**WHAT THE EXERCISE ASKS**
Output each line exactly as written, from the first line of the records to the line bearing "vector given above.", inclusive, while leaving every picture out.

**AVAILABLE DATA**

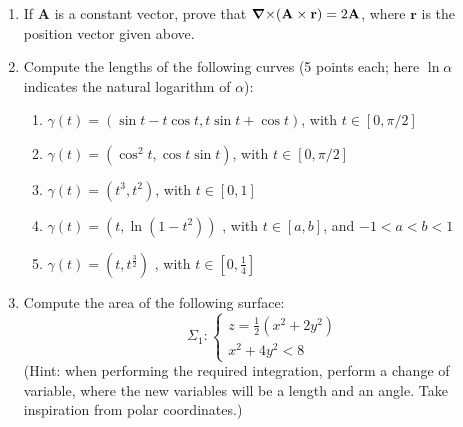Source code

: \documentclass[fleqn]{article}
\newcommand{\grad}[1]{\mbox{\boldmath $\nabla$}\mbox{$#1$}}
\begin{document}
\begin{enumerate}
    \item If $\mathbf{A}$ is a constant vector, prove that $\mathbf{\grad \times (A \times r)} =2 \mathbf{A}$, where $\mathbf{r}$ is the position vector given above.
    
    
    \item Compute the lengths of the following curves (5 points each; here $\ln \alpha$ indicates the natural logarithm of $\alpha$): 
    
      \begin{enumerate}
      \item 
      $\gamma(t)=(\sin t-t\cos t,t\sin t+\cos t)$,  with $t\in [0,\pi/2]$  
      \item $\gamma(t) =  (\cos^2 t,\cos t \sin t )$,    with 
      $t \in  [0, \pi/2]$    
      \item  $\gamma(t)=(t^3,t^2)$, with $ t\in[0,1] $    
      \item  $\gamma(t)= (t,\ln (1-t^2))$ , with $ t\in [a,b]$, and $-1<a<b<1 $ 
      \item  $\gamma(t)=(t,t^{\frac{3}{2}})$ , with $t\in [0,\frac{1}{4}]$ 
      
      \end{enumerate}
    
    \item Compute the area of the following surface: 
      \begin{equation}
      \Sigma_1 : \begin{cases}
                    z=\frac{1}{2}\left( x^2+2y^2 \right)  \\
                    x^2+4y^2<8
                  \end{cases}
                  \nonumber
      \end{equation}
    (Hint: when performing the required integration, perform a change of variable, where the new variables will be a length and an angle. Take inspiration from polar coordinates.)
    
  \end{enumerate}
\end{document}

**SOLUTION BELOW**
Source code

: \documentclass[fleqn]{article}
\newcommand{\grad}[1]{\mbox{\boldmath $\nabla$}\mbox{$#1$}}
\begin{document}
\begin{enumerate}
    \item If $\mathbf{A}$ is a constant vector, prove that $\mathbf{\grad \times (A \times r)} =2 \mathbf{A}$, where $\mathbf{r}$ is the position vector given above.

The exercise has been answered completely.